A notion of function compression

The following compressibility concept is introduced by Harnik and Naor in their recent paper: Given a function $f$ over some domain, a compression algorithm for $f$ should efficiently compress an input $x$ in a way that will preserve the information needed to compute $f(x)$. Note that if $f$ is available (and efficiently computable) then compression is trivial as then $y=f(x)$ will serve the purpose of the compact representation of $x$. Actually, the concept was originally studied in the framework of NP decision problems where unless $P=NP$ $f$ is not efficiently computable, hence the trivial solution is not available.
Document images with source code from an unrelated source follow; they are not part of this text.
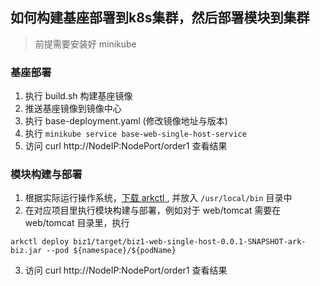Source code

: ## 如何构建基座部署到k8s集群，然后部署模块到集群

> 前提需要安装好 minikube

### 基座部署
1. 执行 build.sh 构建基座镜像
2. 推送基座镜像到镜像中心
3. 执行 base-deployment.yaml (修改镜像地址与版本)
4. 执行 `minikube service base-web-single-host-service`
5. 访问 curl http://NodeIP:NodePort/order1 查看结果

### 模块构建与部署
1. 根据实际运行操作系统，[下载 arkctl ](https://github.com/sofastack/sofa-serverless/tree/master/arkctl/bin) , 并放入 `/usr/local/bin` 目录中
2. 在对应项目里执行模块构建与部署，例如对于 web/tomcat 需要在 web/tomcat 目录里，执行
```shell
arkctl deploy biz1/target/biz1-web-single-host-0.0.1-SNAPSHOT-ark-biz.jar --pod ${namespace}/${podName}
```
3. 访问 curl http://NodeIP:NodePort/order1 查看结果
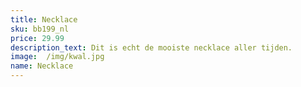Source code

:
 ```yaml
---
title: Necklace 
sku: bb199_nl
price: 29.99
description_text: Dit is echt de mooiste necklace aller tijden.
image:  /img/kwal.jpg
name: Necklace
---
```

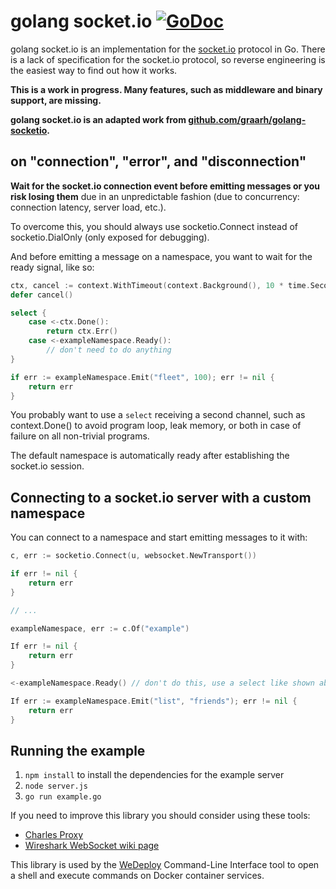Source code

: # golang socket.io [![GoDoc](https://godoc.org/github.com/henvic/socketio?status.svg)](https://godoc.org/github.com/henvic/socketio)

golang socket.io is an implementation for the [socket.io](https://socket.io) protocol in Go. There is a lack of specification for the socket.io protocol, so reverse engineering is the easiest way to find out how it works.

**This is a work in progress. Many features, such as middleware and binary support, are missing.**

**golang socket.io is an adapted work from [github.com/graarh/golang-socketio](https://github.com/graarh/golang-socketio).**


## on "connection", "error", and "disconnection"
**Wait for the socket.io connection event before emitting messages or you risk losing them** due in an unpredictable fashion (due to concurrency: connection latency, server load, etc.).

To overcome this, you should always use socketio.Connect instead of socketio.DialOnly (only exposed for debugging).

And before emitting a message on a namespace, you want to wait for the ready signal, like so:

```go
ctx, cancel := context.WithTimeout(context.Background(), 10 * time.Second)
defer cancel()

select {
	case <-ctx.Done():
		return ctx.Err()
	case <-exampleNamespace.Ready():
		// don't need to do anything
}

if err := exampleNamespace.Emit("fleet", 100); err != nil {
	return err
}
```

You probably want to use a `select` receiving a second channel, such as context.Done() to avoid program loop, leak memory, or both in case of failure on all non-trivial programs.

The default namespace is automatically ready after establishing the socket.io session.

## Connecting to a socket.io server with a custom namespace
You can connect to a namespace and start emitting messages to it with:

```go
c, err := socketio.Connect(u, websocket.NewTransport())

if err != nil {
	return err
}

// ...

exampleNamespace, err := c.Of("example")	

If err != nil {
	return err
}

<-exampleNamespace.Ready() // don't do this, use a select like shown above instead!

If err := exampleNamespace.Emit("list", "friends"); err != nil {
	return err
}
```

## Running the example

1. `npm install` to install the dependencies for the example server
2. `node server.js`
2. `go run example.go`

If you need to improve this library you should consider using these tools:

* [Charles Proxy](https://www.charlesproxy.com)
* [Wireshark WebSocket wiki page](https://wiki.wireshark.org/WebSocket)

This library is used by the [WeDeploy](https://wedeploy.com) Command-Line Interface tool to open a shell and execute commands on Docker container services.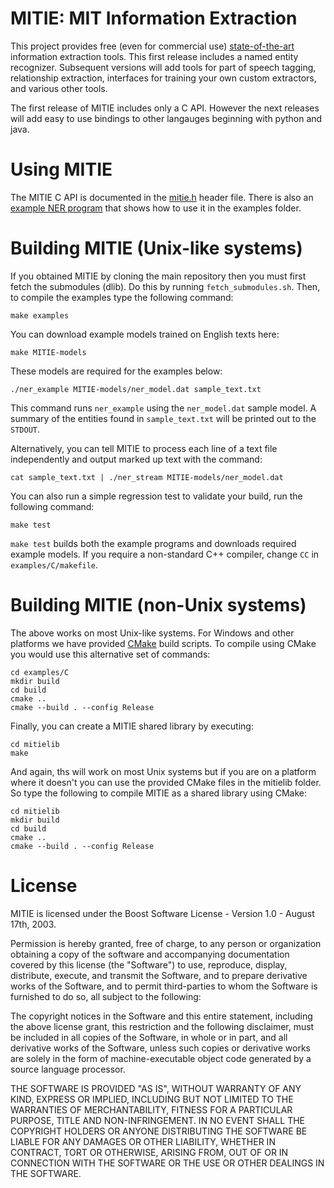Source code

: MITIE: MIT Information Extraction
=====

This project provides free (even for commercial use)
[state-of-the-art](../../wiki/Evaluation) information extraction
tools. This first release includes a named entity recognizer.
Subsequent versions will add tools for part of speech tagging,
relationship extraction, interfaces for training your own custom
extractors, and various other tools.

The first release of MITIE includes only a C API.  However the next
releases will add easy to use bindings to other langauges beginning
with python and java.

# Using MITIE

The MITIE C API is documented in the
[mitie.h](mitielib/include/mitie.h) header file.  There is also an
[example NER program](examples/C/ner_example.c) that shows how to use
it in the examples folder.

# Building MITIE (Unix-like systems)

If you obtained MITIE by cloning the main repository then you must first fetch the
submodules (dlib).  Do this by running `fetch_submodules.sh`. 
Then, to compile the examples type the following command:

```
make examples
```

You can download example models trained on English texts here:
```
make MITIE-models
```
These models are required for the examples below:

```
./ner_example MITIE-models/ner_model.dat sample_text.txt 
```

This command runs `ner_example` using the `ner_model.dat` sample
model. A summary of the entities found in `sample_text.txt` will be
printed out to the `STDOUT`.

Alternatively, you can tell MITIE to process each line of a text file
independently and output marked up text with the command:

```
cat sample_text.txt | ./ner_stream MITIE-models/ner_model.dat  
```

You can also run a simple regression test to validate your build, run
the following command:

```
make test
```

`make test` builds both the example programs and downloads required
example models.  If you require a non-standard C++ compiler, change
`CC` in `examples/C/makefile`.

# Building MITIE (non-Unix systems)

The above works on most Unix-like systems.  For Windows and other platforms we have provided [CMake](http://www.cmake.org)
build scripts.  To compile using CMake you would use this alternative set of commands:

```
cd examples/C
mkdir build
cd build
cmake ..
cmake --build . --config Release
```

Finally, you can create a MITIE shared library by executing:

```
cd mitielib
make
```

And again, ths will work on most Unix systems but if you are on a platform where it doesn't you can use
the provided CMake files in the mitielib folder.  So type the following to compile MITIE as a shared library using CMake:

```
cd mitielib
mkdir build
cd build
cmake ..
cmake --build . --config Release
```

# License

MITIE is licensed under the Boost Software License - Version 1.0 - August 17th, 2003.  

Permission is hereby granted, free of charge, to any person or organization
obtaining a copy of the software and accompanying documentation covered by
this license (the "Software") to use, reproduce, display, distribute,
execute, and transmit the Software, and to prepare derivative works of the
Software, and to permit third-parties to whom the Software is furnished to
do so, all subject to the following:

The copyright notices in the Software and this entire statement, including
the above license grant, this restriction and the following disclaimer,
must be included in all copies of the Software, in whole or in part, and
all derivative works of the Software, unless such copies or derivative
works are solely in the form of machine-executable object code generated by
a source language processor.

THE SOFTWARE IS PROVIDED "AS IS", WITHOUT WARRANTY OF ANY KIND, EXPRESS OR
IMPLIED, INCLUDING BUT NOT LIMITED TO THE WARRANTIES OF MERCHANTABILITY,
FITNESS FOR A PARTICULAR PURPOSE, TITLE AND NON-INFRINGEMENT. IN NO EVENT
SHALL THE COPYRIGHT HOLDERS OR ANYONE DISTRIBUTING THE SOFTWARE BE LIABLE
FOR ANY DAMAGES OR OTHER LIABILITY, WHETHER IN CONTRACT, TORT OR OTHERWISE,
ARISING FROM, OUT OF OR IN CONNECTION WITH THE SOFTWARE OR THE USE OR OTHER
DEALINGS IN THE SOFTWARE.
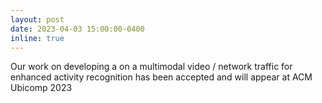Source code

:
 ```yaml
---
layout: post
date: 2023-04-03 15:00:00-0400
inline: true
---
```


Our work on developing a on a multimodal video / network traffic for enhanced activity recognition has been accepted and will appear at ACM Ubicomp 2023
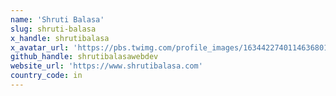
 ```yaml
---
name: 'Shruti Balasa'
slug: shruti-balasa
x_handle: shrutibalasa
x_avatar_url: 'https://pbs.twimg.com/profile_images/1634422740114636801/l4UvVlD-_200x200.jpg'
github_handle: shrutibalasawebdev
website_url: 'https://www.shrutibalasa.com'
country_code: in
---
```


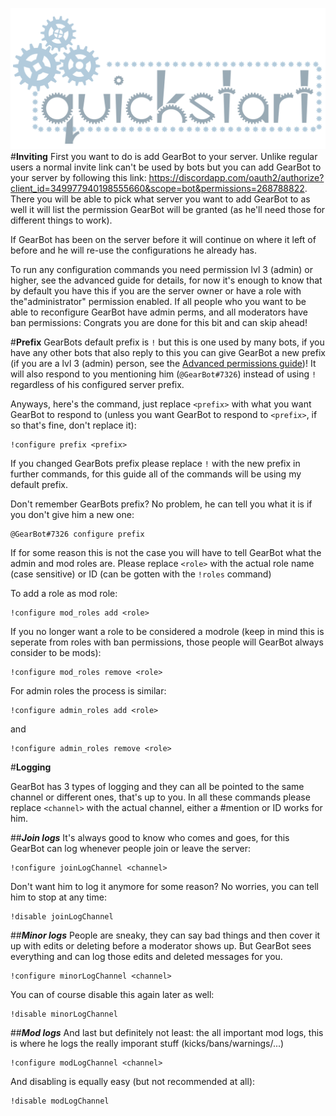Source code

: ![Quickstart header](../img/quickstart.png)
#**Inviting**
First you want to do is add GearBot to your server. Unlike regular users a normal invite link can't be used by bots but you can add GearBot  to your server by following this link: <https://discordapp.com/oauth2/authorize?client_id=349977940198555660&scope=bot&permissions=268788822>.
There you will be able to pick what server you want to add GearBot to as well it will list the permission GearBot will be granted (as he'll need those for different things to work).


If GearBot has been on the server before it will continue on where it left of before and he will re-use the configurations he already has.

To run any configuration commands you need permission lvl 3 (admin) or higher, see the advanced guide for details, for now it's enough to know that by default you have this if you are the server owner or have a role with the"administrator" permission enabled. If all people who you want to be able to reconfigure GearBot have admin perms, and all moderators have ban permissions: Congrats you are done for this bit and can skip ahead!

#**Prefix**
GearBots default prefix is ``!`` but this is one used by many bots, if you have any other bots that also reply to this you can give GearBot a new prefix (if you are a lvl 3 (admin) person, see the [Advanced permissions guide](permissions.md))!
It will also respond to you mentioning him (``@GearBot#7326``) instead of using ``!`` regardless of his configured server prefix.

Anyways, here's the command, just replace ``<prefix>`` with what you want GearBot to respond to (unless you want GearBot to respond to ``<prefix>``, if so that's fine, don't replace it):
```
!configure prefix <prefix>
``` 

If you changed GearBots prefix please replace ``!`` with the new prefix in further commands, for this guide all of the commands will be using my default prefix.

Don't remember GearBots prefix? No problem, he can tell you what it is if you don't give him a new one:
```
@GearBot#7326 configure prefix
```

If for some reason this is not the case you will have to tell GearBot what the admin and mod roles are. Please replace ``<role>`` with the actual role name (case sensitive) or ID (can be gotten with the ``!roles`` command)

To add a role as mod role:
```
!configure mod_roles add <role>
```

If you no longer want a role to be considered a modrole (keep in mind this is seperate from roles with ban permissions, those people will GearBot always consider to be mods):
```
!configure mod_roles remove <role>
```

For admin roles the process is similar:
```
!configure admin_roles add <role>
```
and
```
!configure admin_roles remove <role>
```


#**Logging**

GearBot has 3 types of logging and they can all be pointed to the same channel or different ones, that's up to you.
In all these commands please replace ``<channel>`` with the actual channel, either a #mention or ID works for him.

##__*Join logs*__
It's always good to know who comes and goes, for this GearBot can log whenever people join or leave the server:
```
!configure joinLogChannel <channel>
```
Don't want him to log it anymore for some reason? No worries, you can tell him to stop at any time:
```
!disable joinLogChannel
```

##__*Minor logs*__
People are sneaky, they can say bad things and then cover it up with edits or deleting before a moderator shows up. But GearBot sees everything and can log those edits and deleted messages for you.
```
!configure minorLogChannel <channel>
```
You can of course disable this again later as well:
```
!disable minorLogChannel
```


##__*Mod logs*__
And last but definitely not least: the all important mod logs, this is where he logs the really imporant stuff (kicks/bans/warnings/...)
```
!configure modLogChannel <channel>
```
And disabling is equally easy (but not recommended at all):
```
!disable modLogChannel
```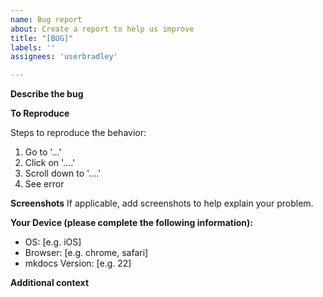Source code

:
 ```yaml
---
name: Bug report
about: Create a report to help us improve
title: "[BUG]"
labels: ''
assignees: 'userbradley'

---
```


**Describe the bug**
<!-- Describe the bug or issue you has in as much detail as you can -->

**To Reproduce**

Steps to reproduce the behavior:

1. Go to '...'
2. Click on '....'
3. Scroll down to '....'
4. See error

**Screenshots**
If applicable, add screenshots to help explain your problem.

**Your Device (please complete the following information):**

- OS: [e.g. iOS]
- Browser: [e.g. chrome, safari]
- mkdocs Version: [e.g. 22]

**Additional context**
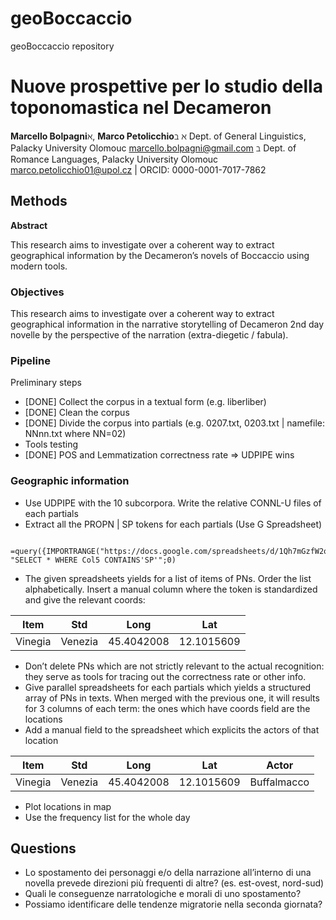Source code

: # geoBoccaccio
geoBoccaccio repository

# Nuove prospettive per lo studio della toponomastica nel Decameron

**Marcello Bolpagni**ℵ, **Marco Petolicchio**ℶ
ℵ    Dept. of General Linguistics, Palacky University Olomouc 
     marcello.bolpagni@gmail.com
ℶ   Dept. of Romance Languages, Palacky University Olomouc 
     marco.petolicchio01@upol.cz    |    ORCID: 0000-0001-7017-7862

## Methods

**Abstract**

This research aims to investigate over a coherent way to extract geographical information by the Decameron’s novels of Boccaccio using modern tools.

### Objectives

This research aims to investigate over a coherent way to extract geographical information in the narrative storytelling of Decameron 2nd day novelle by the perspective of the narration (extra-diegetic / fabula).

### Pipeline

Preliminary steps
* [DONE] Collect the corpus in a textual form (e.g. liberliber)
* [DONE] Clean the corpus
* [DONE] Divide the corpus into partials  (e.g. 0207.txt, 0203.txt | namefile: NNnn.txt where NN=02)
* Tools testing
* [DONE] POS and Lemmatization correctness rate => UDPIPE wins

### Geographic information

* Use UDPIPE with the 10 subcorpora. Write the relative CONNL-U files of each partials
* Extract all the PROPN | SP tokens for each partials (Use G Spreadsheet)
```
	=query({IMPORTRANGE("https://docs.google.com/spreadsheets/d/1Qh7mGzfW2ow8RzOniqO_-60JST6pbT71dfzaz_GtV0k";"prova!A1:J15000")}; "SELECT * WHERE Col5 CONTAINS'SP'";0)
```
* The given spreadsheets  yields for a list of items of PNs. Order the list alphabetically. Insert a manual column where the token is standardized and give the relevant coords:

Item        | Std       | Long			| Lat         |
------------|-----------|---------------|-------------|
Vinegia     | Venezia   | 45.4042008	| 12.1015609  |

* Don’t delete PNs which are not strictly relevant to the actual recognition: they serve as  tools for tracing out the correctness rate or other info.
* Give parallel spreadsheets for each partials which yields  a structured array of PNs in texts. When merged with the previous one, it will results for 3 columns of each term: the ones which have coords field are the locations
* Add a manual field to the spreadsheet which explicits the actors of that location

Item        | Std       | Long			| Lat         | Actor 		|
------------|-----------|---------------|-------------|-------------|
Vinegia     | Venezia   | 45.4042008	| 12.1015609  | Buffalmacco	|

* Plot locations in map
* Use the frequency list for the whole day 

## Questions
* Lo spostamento dei personaggi e/o della narrazione all’interno di una novella prevede direzioni più frequenti di altre? (es. est-ovest, nord-sud)
* Quali le conseguenze narratologiche e morali di uno spostamento?
* Possiamo identificare delle tendenze migratorie nella seconda giornata?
I am wondering if this compressibility notion could be used in learning theory or function approximation? Consider e.g. classification problems so that the output of $f$ is $\{0,1\}$. In order to prevent the trivial solution we may require that $x$ be compressed to some $y$ such that for some fixed (efficiently computable) function $g$, $f(g(y))=f(x)$. We do not require that $g(y)=x$, though if $g$ satisfies this then we certainly get a solution: if a compact representation of $\{ x| f(x)=1\}$ is available then $f$ can be well-compressed. We might allow of course for some error and study approximation rates. Of course, the notation applies to real-valued or more general functions, too. What is the class of functions that can be efficiently compressed? How is this class related to classical smoothness spaces (in the case of real-valued functions)? One obvious thought is that the smoother the target function is, the better the obvious discretization approach would be. It would be interesting to find out whether this new approch could lead to new regularity descriptions by varying the restrictions on the compression.

Another related thought is to compress the training samples in a learning problem such that the solution is kept (roughly) the same.

1 comment:

Christos said...

I think this question has been answered in some ways in algorithmic complexity/probability and at a more concrete instantiation, the minimum description length literature.

There is an additional element here, since in MDL you typically just want to compress $x \in X$ (or a sequence of $x_i$). However, there might be additional gains in our case, since we only care about preserving those aspects of $x$ required to approximate $f$.

Then I suppose that the question becomes in what sense you want to approximate $f$ - if you want something that works uniformly over $X$ then why should what the original input matter at all?